Viramos a babor, y fuimos casi costeando la mole de Galeras, con su castillo fiero, arriba, dominando la rada. Una formidable prisión castrense que tanta Historia de España conoce. Todos eso, sin que yo supiera nada aún de nada. Las cosas vienen cuando vienen, los ojos almacenan para cuando las ideas arriben.
Al pasar frente a dos formidables ojos abiertos en la base de la mole, Piteas adujo: “las bases de los submarinos”, y señaló a los formidables óculos mencionados. Yo, que nada sabía aun de galeones, imaginé a dos submarinos tipo Capitán Nemo surgir raudos hacia alta mar, y derribar de un solo torpedo a las naves piratas de los ingleses, sobre la fosa de la Marianas de diez mil metros de profundidad. Allá abajo, el diablo demonio recogería el oro, y lo devolvería a las minas mexicanas. A las pérfidoalbionescas naos las ardería en sus avernas llamas de fulgor eterno.
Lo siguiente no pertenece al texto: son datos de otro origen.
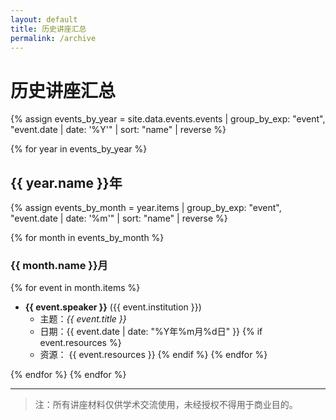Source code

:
 ```yaml
---
layout: default
title: 历史讲座汇总
permalink: /archive
---
```


# 历史讲座汇总

{% assign events_by_year = site.data.events.events | group_by_exp: "event", "event.date | date: '%Y'" | sort: "name" | reverse %}

{% for year in events_by_year %}
## {{ year.name }}年

{% assign events_by_month = year.items | group_by_exp: "event", "event.date | date: '%m'" | sort: "name" | reverse %}

{% for month in events_by_month %}
### {{ month.name }}月

{% for event in month.items %}
- **{{ event.speaker }}** ({{ event.institution }})
  - 主题：*{{ event.title }}*
  - 日期：{{ event.date | date: "%Y年%m月%d日" }}
  {% if event.resources %}
  - 资源：
    {{ event.resources }}
  {% endif %}
{% endfor %}

{% endfor %}
{% endfor %}

---

> 注：所有讲座材料仅供学术交流使用，未经授权不得用于商业目的。 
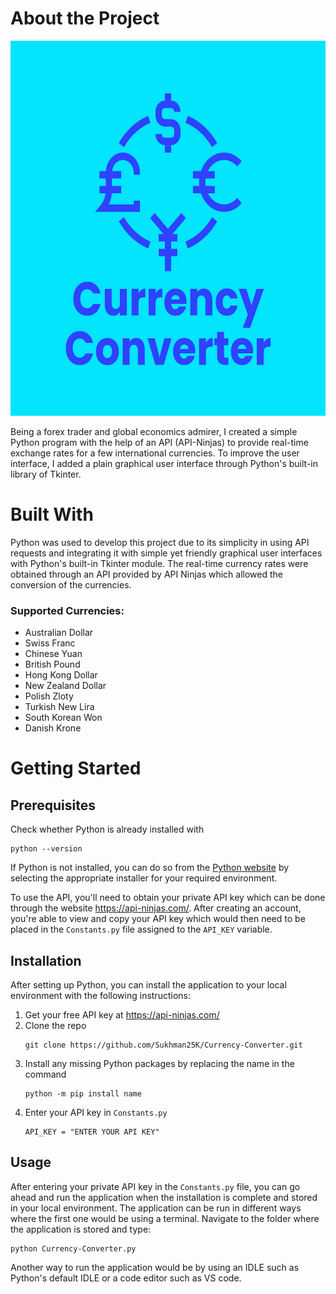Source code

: # About the Project

<img src="https://github.com/Sukhman25K/Currency-Converter/blob/main/CurrencyConverter-logo.png?raw=true" alt="Image of the application's logo with the title and major currency symbols" height="600" width="600">

Being a forex trader and global economics admirer, I created a simple Python program with the help of an API (API-Ninjas) to provide real-time exchange rates for a few international currencies. To improve the user interface, I added a plain graphical user interface through Python's built-in library of Tkinter. 

# Built With
Python was used to develop this project due to its simplicity in using API requests and integrating it with simple yet friendly graphical user interfaces with Python's built-in Tkinter module. The real-time currency rates were obtained through an API provided by API Ninjas which allowed the conversion of the currencies.

### Supported Currencies:
+ Australian Dollar
+ Swiss Franc
+ Chinese Yuan
+ British Pound
+ Hong Kong Dollar
+ New Zealand Dollar
+ Polish Zloty
+ Turkish New Lira
+ South Korean Won
+ Danish Krone

# Getting Started

## Prerequisites
Check whether Python is already installed with
```
python --version
```
If Python is not installed, you can do so from the [Python website](https://www.python.org/downloads) by selecting the appropriate installer for your required environment.

To use the API, you'll need to obtain your private API key which can be done through the website <https://api-ninjas.com/>. After creating an account, you're able to view and copy your API key which would then need to be placed in the ```Constants.py``` file assigned to the ```API_KEY``` variable.



## Installation
After setting up Python, you can install the application to your local environment with the following instructions:
1. Get your free API key at <https://api-ninjas.com/>
2. Clone the repo
   ```
   git clone https://github.com/Sukhman25K/Currency-Converter.git
   ```
3. Install any missing Python packages by replacing the name in the command 
   ```
   python -m pip install name
   ```
4. Enter your API key in ```Constants.py```
   ```
   API_KEY = "ENTER YOUR API KEY"
   ```


## Usage
After entering your private API key in the ```Constants.py``` file, you can go ahead and run the application when the installation is complete and stored in your local environment. The application can be run in different ways where the first one would be using a terminal. Navigate to the folder where the application is stored and type:
```
python Currency-Converter.py
```

Another way to run the application would be by using an IDLE such as Python's default IDLE or a code editor such as VS code.
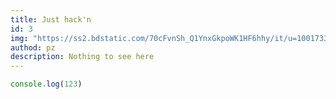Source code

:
 ```yaml
---
title: Just hack'n
id: 3
img: "https://ss2.bdstatic.com/70cFvnSh_Q1YnxGkpoWK1HF6hhy/it/u=1001733352,508584436&fm=117&gp=0.jpg"
authod: pz
description: Nothing to see here
---
```

 ```js
 console.log(123)
 ```
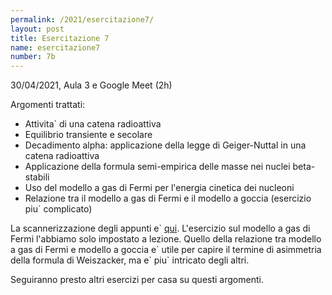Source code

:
 ```yaml
---
permalink: /2021/esercitazione7/
layout: post
title: Esercitazione 7
name: esercitazione7
number: 7b
---
```


30/04/2021, Aula 3 e Google Meet (2h)

Argomenti trattati:
  * Attivita\` di una catena radioattiva
  * Equilibrio transiente e secolare
  * Decadimento alpha: applicazione della legge di Geiger-Nuttal in una catena radioattiva
  * Applicazione della formula semi-empirica delle masse nei nuclei beta-stabili
  * Uso del modello a gas di Fermi per l'energia cinetica dei nucleoni
  * Relazione tra il modello a gas di Fermi e il modello a goccia (esercizio piu\` complicato)

La scannerizzazione degli appunti e\` [qui](https://cernbox.cern.ch/index.php/s/LEpG41E3sDx8CY1/download).
L'esercizio sul modello a gas di Fermi l'abbiamo solo impostato a lezione. Quello della relazione tra modello a gas di Fermi e modello a goccia e\` utile per capire il termine di asimmetria della formula di Weiszacker, ma e\` piu\` intricato degli altri. 

Seguiranno presto altri esercizi per casa su questi argomenti.





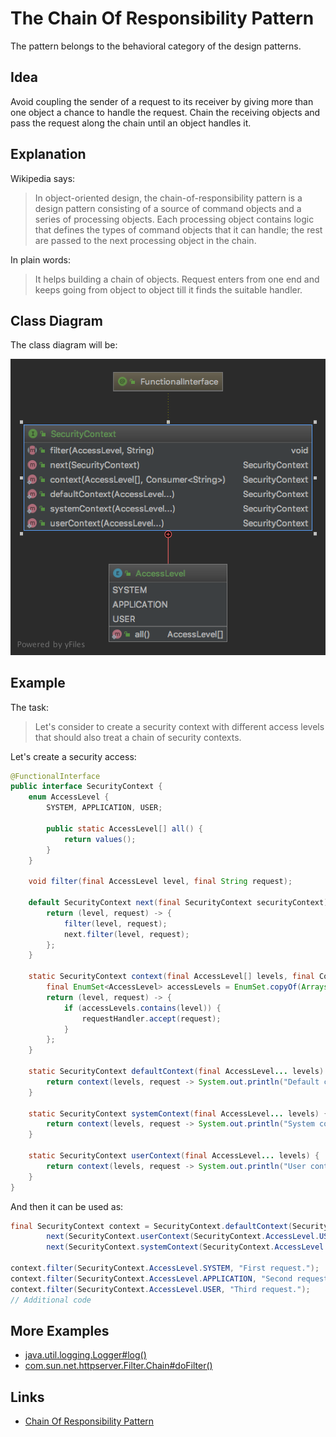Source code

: # The Chain Of Responsibility Pattern

The pattern belongs to the behavioral category of the design patterns.

## Idea 

Avoid coupling the sender of a request to its receiver by giving more than one object a chance to handle the request. 
Chain the receiving objects and pass the request along the chain until an object handles it.

## Explanation

Wikipedia says:

> In object-oriented design, the chain-of-responsibility pattern is a design pattern consisting of a source of 
command objects and a series of processing objects. Each processing object contains logic that defines the types of 
command objects that it can handle; the rest are passed to the next processing object in the chain.

In plain words:

> It helps building a chain of objects. Request enters from one end and keeps going from object to object till it 
finds the suitable handler.

## Class Diagram

The class diagram will be:

![alt text](../etc/chain-of-responsibility.png "Chain of responsibility class diagram")

## Example

The task:

> Let's consider to create a security context with different access levels that should also treat a chain of 
security contexts.

Let's create a security access:

```java
@FunctionalInterface
public interface SecurityContext {
    enum AccessLevel {
        SYSTEM, APPLICATION, USER;

        public static AccessLevel[] all() {
            return values();
        }
    }

    void filter(final AccessLevel level, final String request);

    default SecurityContext next(final SecurityContext securityContext) {
        return (level, request) -> {
            filter(level, request);
            next.filter(level, request);
        };
    }

    static SecurityContext context(final AccessLevel[] levels, final Consumer<String> requestHandler) {
        final EnumSet<AccessLevel> accessLevels = EnumSet.copyOf(Arrays.asList(levels));
        return (level, request) -> {
            if (accessLevels.contains(level)) {
                requestHandler.accept(request);
            }
        };
    }

    static SecurityContext defaultContext(final AccessLevel... levels) {
        return context(levels, request -> System.out.println("Default context: " + request));
    }

    static SecurityContext systemContext(final AccessLevel... levels) {
        return context(levels, request -> System.out.println("System context: " + request));
    }

    static SecurityContext userContext(final AccessLevel... levels) {
        return context(levels, request -> System.out.println("User context: " + request));
    }
}
```

And then it can be used as:

```java
final SecurityContext context = SecurityContext.defaultContext(SecurityContext.AccessLevel.all()).
        next(SecurityContext.userContext(SecurityContext.AccessLevel.USER)).
        next(SecurityContext.systemContext(SecurityContext.AccessLevel.SYSTEM, SecurityContext.AccessLevel.USER));

context.filter(SecurityContext.AccessLevel.SYSTEM, "First request.");
context.filter(SecurityContext.AccessLevel.APPLICATION, "Second request.");
context.filter(SecurityContext.AccessLevel.USER, "Third request.");
// Additional code
```

## More Examples

* [java.util.logging.Logger#log()](https://docs.oracle.com/en/java/javase/11/docs/api/java.logging/java/util/logging/Logger.html#log(java.util.logging.Level,java.lang.String))
* [com.sun.net.httpserver.Filter.Chain#doFilter​()](https://docs.oracle.com/en/java/javase/11/docs/api/jdk.httpserver/com/sun/net/httpserver/Filter.Chain.html#doFilter(com.sun.net.httpserver.HttpExchange))

## Links

* [Chain Of Responsibility Pattern](https://en.wikipedia.org/wiki/Chain-of-responsibility_pattern)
“Es el Castillo de Galeras”, dijo de nuevo Piteas, más cicerone que nunca. Allí, yo ya sabía, pero ignoraba que sabía, Don Jerónimo de Ayanz, regidor perpetuo de Murcia, y procurador en Cortes de este Reino, consiguió de Felipe II, que las galeras reales fondearan en este puerto al que los de Cartago dieron nombre, alternando con Barcelona. Más tarde, sería el apostamiento definitivo de la Marina Española. Ayanz, el navarro inventor y héroe de guerra, gran veedor de aqueste reino.
Con esto, llegamos a Santa Lucía, es decir, a Mastia. Ciabogó Piteas y, tras virar otra vez a babor, enfiló el camino de vuelta. Ulises, tras dejar a Calypso, volvía a Itaca. La tarde estival había encrespado la mar, pero el bravo Piteas remó más recio, y no pasó nada. Algunas naos enemigas, disfrazadas de barcos deportivos nos quisieron abordar, pero no lo consiguieron. Nuestro piloto, acostumbrado a sortear Scillas y Caribdis, los esquivó a todos.
Al volver, los pretendientes de Penélope se arracimaban en torno al aparcamiento de la ballena, para coger los primeros asientos; allá, junto al monumento a los de Cavite: ansias de vana primogenitura de quien no ha conocido gloria.
Hoy, a más de cincuenta años de aquello, revivo aquel periplo, que apenas duró una hora, medido en el miserable tiempo de los hombres. Pero que fue infinito en mi conciencia, aquel día y siempre. Lo que me dejo por contar, poco importa si lo más salió a la prosa.